Coaching Strategies

5 Scientifically Proven Coaching Strategies

#1 Coaching Strategy: Fix the Cause 
Focusing on the cause of the technical fault and not the effects of the fault will improve problem-solving for both the coach and athlete. Start at the beginning of a complex skill to seek out the error until the problem is found.

For example, if a discus thrower is landing with the upper body open in the power position, the coach should first check to make sure the left arm is inside the knee as the discus thrower moves from the entry into the middle of the circle. If the left arm is opening up too early during the entry, the result will be landing with the upper body open in the power position.

This specificity is required for all sports in which a fault is consistently seen. The best coaching practice is to fix the problem in the entry, rather than focusing on the result of the technical issue.

Coaches need to have a strategy for providing intentional feedback that is solution-focused. A proper evaluation offers insight; it can describe what happened or what needs to happen. Coaches can overload an athlete with this type of information; it is important as coaches to select the most useful details that will result in a correction of the movement pattern.

#2 Coaching Strategy: Relate Movement to Previous Learned Skills
When teaching a new movement, relate the skill to more familiar motor patterns to transition from a previously learned skill to a new skill, in the text by Dr. Jeffery Huber (2013), he stated:

Provide for the gradual transition from concrete to more abstract activities. For example, begin by teaching a specific skill and then introduce the concept of generalization and explain how the concrete skill can be applied to other similar motor movement situations. (p. 9)

Athletes do not know what feels correct; therefore, teaching the fundamentals is an integral part of learning a new skill. During the early stages of skill development, it is recommended to relate the new skill to recognizable actions and employ continuous positive reinforcement (Stagor, 2012).

When teaching the high jump, coaches can relate the takeoff to a lay-up in basketball, this will help the athlete understand the running pattern of the event and the conversion to vertical lift needed in the event.

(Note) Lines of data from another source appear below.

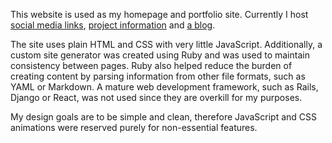 This website is used as my homepage and portfolio site. Currently I host [social media links](/content/contact.html), [project information](/content/projects.html) and [a blog](/content/blog/posts.html).

The site uses plain HTML and CSS with very little JavaScript. Additionally, a custom site generator was created using Ruby and was used to maintain consistency between pages. Ruby also helped reduce the burden of creating content by parsing information from other file formats, such as YAML or Markdown. A mature web development framework, such as Rails, Django or React, was not used since they are overkill for my purposes.

My design goals are to be simple and clean, therefore JavaScript and CSS animations were reserved purely for non-essential features.

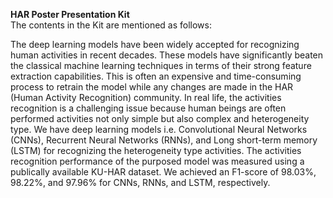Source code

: **HAR Poster Presentation Kit**</br>
The contents in the Kit are mentioned as follows:</br>


The deep learning models have been widely accepted for recognizing human activities in recent
decades. These models have significantly beaten the classical machine learning techniques in terms of their
strong feature extraction capabilities. This is often an expensive and time-consuming process to retrain the
model while any changes are made in the HAR (Human Activity Recognition) community. In real life, the
activities recognition is a challenging issue because human beings are often performed activities not only
simple but also complex and heterogeneity type. We have deep learning models i.e. Convolutional Neural
Networks (CNNs), Recurrent Neural Networks (RNNs), and Long short-term memory (LSTM) for
recognizing the heterogeneity type activities. The activities recognition performance of the purposed model
was measured using a publically available KU-HAR dataset. We achieved an F1-score of 98.03%, 98.22%,
and 97.96% for CNNs, RNNs, and LSTM, respectively.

#3 Coaching Strategy: Be Positive, Especially When Learning New Skills
Continuous positive reinforcement is best during the early stages of learning. Constant reinforcement leads to learning more quickly, but the retention rate is low; therefore, it is important to gradually reduce the quantity of positive reinforcement over several training sessions.

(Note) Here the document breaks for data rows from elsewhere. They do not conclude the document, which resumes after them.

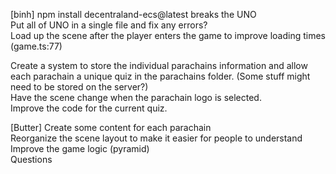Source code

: [binh]
npm install decentraland-ecs@latest breaks the UNO </br>
Put all of UNO in a single file and fix any errors?</br>
Load up the scene after the player enters the game to improve loading times (game.ts:77)</br>

Create a system to store the individual parachains information and allow each parachain a unique quiz in the parachains folder. (Some stuff might need to be stored on the server?)</br>
Have the scene change when the parachain logo is selected.</br>
Improve the code for the current quiz.

<!-- Relayer -->
<!-- Display data about parachain. -->
<!-- (Number of holders) -->

[Butter]
Create some content for each parachain</br>
Reorganize the scene layout to make it easier for people to understand</br>
Improve the game logic (pyramid)</br>
Questions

Partial or intermittent reinforcement provides feedback to only some of the responses. As the athlete improves, reinforcement and feedback should be less often. Constant immediate feedback is not the best learning method for skilled athletes. Delaying feedback will allow the athlete time to process the activity, even if the delay is only for a few seconds after the attempt.

#4 Coaching Strategy: When to Provide Feedback
Do not provide coaching tips immediately before executing a skill or movement. Give your athletes coaching cues shortly after an attempt and let them process the information before the next attempt. At the time of execution, the athlete should have mentally prepared for the upcoming attempt; additional information can disrupt the athlete’s focus.

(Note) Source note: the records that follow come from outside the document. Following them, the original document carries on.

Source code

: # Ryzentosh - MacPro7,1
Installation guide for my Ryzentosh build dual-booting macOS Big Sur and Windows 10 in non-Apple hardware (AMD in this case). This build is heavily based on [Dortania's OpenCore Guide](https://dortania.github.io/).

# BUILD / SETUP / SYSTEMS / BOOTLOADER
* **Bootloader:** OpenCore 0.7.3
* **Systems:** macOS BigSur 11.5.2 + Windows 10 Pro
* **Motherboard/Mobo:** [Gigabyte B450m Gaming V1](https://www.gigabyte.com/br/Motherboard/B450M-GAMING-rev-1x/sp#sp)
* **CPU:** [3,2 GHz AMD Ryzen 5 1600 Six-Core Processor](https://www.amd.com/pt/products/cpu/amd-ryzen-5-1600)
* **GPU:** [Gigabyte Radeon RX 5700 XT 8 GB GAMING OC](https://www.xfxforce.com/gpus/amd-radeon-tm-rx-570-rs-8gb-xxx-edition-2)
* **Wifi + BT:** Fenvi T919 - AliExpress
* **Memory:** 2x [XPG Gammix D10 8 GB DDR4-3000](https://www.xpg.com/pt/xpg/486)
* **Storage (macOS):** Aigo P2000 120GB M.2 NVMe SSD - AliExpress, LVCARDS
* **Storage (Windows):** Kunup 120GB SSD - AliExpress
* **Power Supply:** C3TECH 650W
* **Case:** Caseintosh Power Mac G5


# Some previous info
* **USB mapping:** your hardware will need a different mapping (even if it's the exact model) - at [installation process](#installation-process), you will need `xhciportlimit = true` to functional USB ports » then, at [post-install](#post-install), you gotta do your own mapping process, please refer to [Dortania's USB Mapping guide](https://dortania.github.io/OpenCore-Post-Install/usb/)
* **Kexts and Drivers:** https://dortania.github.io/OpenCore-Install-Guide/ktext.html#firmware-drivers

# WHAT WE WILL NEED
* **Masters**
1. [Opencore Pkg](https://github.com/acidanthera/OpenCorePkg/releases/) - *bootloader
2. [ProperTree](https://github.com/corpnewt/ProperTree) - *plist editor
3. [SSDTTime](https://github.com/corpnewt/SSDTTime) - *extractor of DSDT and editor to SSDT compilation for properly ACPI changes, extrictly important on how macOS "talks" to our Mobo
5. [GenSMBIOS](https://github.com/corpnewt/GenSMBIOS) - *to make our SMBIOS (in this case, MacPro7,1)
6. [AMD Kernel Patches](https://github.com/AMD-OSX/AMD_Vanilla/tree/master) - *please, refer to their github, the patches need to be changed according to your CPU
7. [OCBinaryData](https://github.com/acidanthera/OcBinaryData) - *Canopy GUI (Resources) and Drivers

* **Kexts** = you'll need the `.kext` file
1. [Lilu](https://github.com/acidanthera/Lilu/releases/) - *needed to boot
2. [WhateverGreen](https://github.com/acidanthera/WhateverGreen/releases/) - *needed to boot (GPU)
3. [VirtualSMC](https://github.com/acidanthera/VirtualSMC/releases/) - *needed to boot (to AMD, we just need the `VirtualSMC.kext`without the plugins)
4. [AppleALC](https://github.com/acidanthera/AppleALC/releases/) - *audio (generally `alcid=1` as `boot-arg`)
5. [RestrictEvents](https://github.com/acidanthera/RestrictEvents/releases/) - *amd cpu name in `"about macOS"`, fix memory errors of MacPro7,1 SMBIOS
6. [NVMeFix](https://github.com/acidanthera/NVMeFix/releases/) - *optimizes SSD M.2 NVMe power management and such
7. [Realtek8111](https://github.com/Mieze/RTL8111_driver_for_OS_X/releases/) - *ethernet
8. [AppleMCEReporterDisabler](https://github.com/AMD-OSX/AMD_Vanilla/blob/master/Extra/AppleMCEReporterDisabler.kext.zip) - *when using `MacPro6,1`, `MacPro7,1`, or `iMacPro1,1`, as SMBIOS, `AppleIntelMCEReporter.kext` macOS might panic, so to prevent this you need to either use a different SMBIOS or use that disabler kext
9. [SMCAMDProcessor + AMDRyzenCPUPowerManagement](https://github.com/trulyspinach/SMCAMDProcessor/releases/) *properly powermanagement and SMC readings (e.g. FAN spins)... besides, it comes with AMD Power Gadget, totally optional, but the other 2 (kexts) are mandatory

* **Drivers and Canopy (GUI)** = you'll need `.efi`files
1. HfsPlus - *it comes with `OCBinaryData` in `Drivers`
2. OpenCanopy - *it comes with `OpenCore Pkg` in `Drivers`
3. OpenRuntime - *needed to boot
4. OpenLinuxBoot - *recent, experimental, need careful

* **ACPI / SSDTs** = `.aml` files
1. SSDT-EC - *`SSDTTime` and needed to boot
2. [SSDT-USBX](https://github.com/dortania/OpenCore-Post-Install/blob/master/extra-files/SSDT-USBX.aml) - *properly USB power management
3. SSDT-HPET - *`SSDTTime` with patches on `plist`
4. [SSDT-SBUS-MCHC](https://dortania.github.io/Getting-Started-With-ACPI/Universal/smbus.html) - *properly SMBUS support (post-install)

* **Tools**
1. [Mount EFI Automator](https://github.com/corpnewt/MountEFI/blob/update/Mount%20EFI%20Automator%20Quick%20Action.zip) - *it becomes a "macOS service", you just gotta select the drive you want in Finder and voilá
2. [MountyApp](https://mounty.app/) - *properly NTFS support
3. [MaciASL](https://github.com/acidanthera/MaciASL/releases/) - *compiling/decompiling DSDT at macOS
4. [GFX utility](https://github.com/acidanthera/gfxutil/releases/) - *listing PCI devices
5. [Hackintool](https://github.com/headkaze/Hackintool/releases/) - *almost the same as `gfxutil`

When learning how to feel a movement pattern during a skill, the athlete requires basic information and feedback from the coach. Coaches should not over evaluate new movement patterns, keep the cues and suggestions simple.

Intermittent feedback is best for experienced learners, allowing time for self-evaluation and problem-solving. Using some type of variable feedback method is best for more skilled athletes. Athletes need to take ownership and learn how the event feels and solve problems on their own after the skill in question can be consistently performed.

#5 Coaching Strategy: External Focus
A feedback method called external focus is very effective in motor learning. External focus brings attention to an area outside the body when providing feedback.

Coaching phrases such as; ‘turn your right foot into the ground’ versus ‘turn your right foot’ is an example of an external focus, the ground is the external focus in this example.

Optimizing feedback by the attention focus of movement control has been researched extensively, according to Wulf, Chiviacowsky, Schiller and Avila (2010): studies have shown that motor learning is enhanced by adopting an external focus; the movement patterns become more precise, efficient, and automated when compared to only focusing on movement control within the body.

However, in a study at the U.S.A. Track and Field Championships showed several coaches provided instruction that focused the athlete’s attention internally; on the body movements only (Porter, Wu, & Partridge, 2010).

Coaches can provide the information to the athlete using an internal or external focus; however, the external focus has consistently been more productive during motor learning research (Wulf, Chiviacowsky, Schiller & Avila, 2010). More improvement can be expected in the technical events in track and field by using an external focus related to movement patterns outside the body.

BONUS STRATEGY: During Competition

During competitions, the most appropriate feedback is concise, well-timed, and accurate information. Short and direct messages are most useful; an explanation longer than 10-20 seconds will not be productive.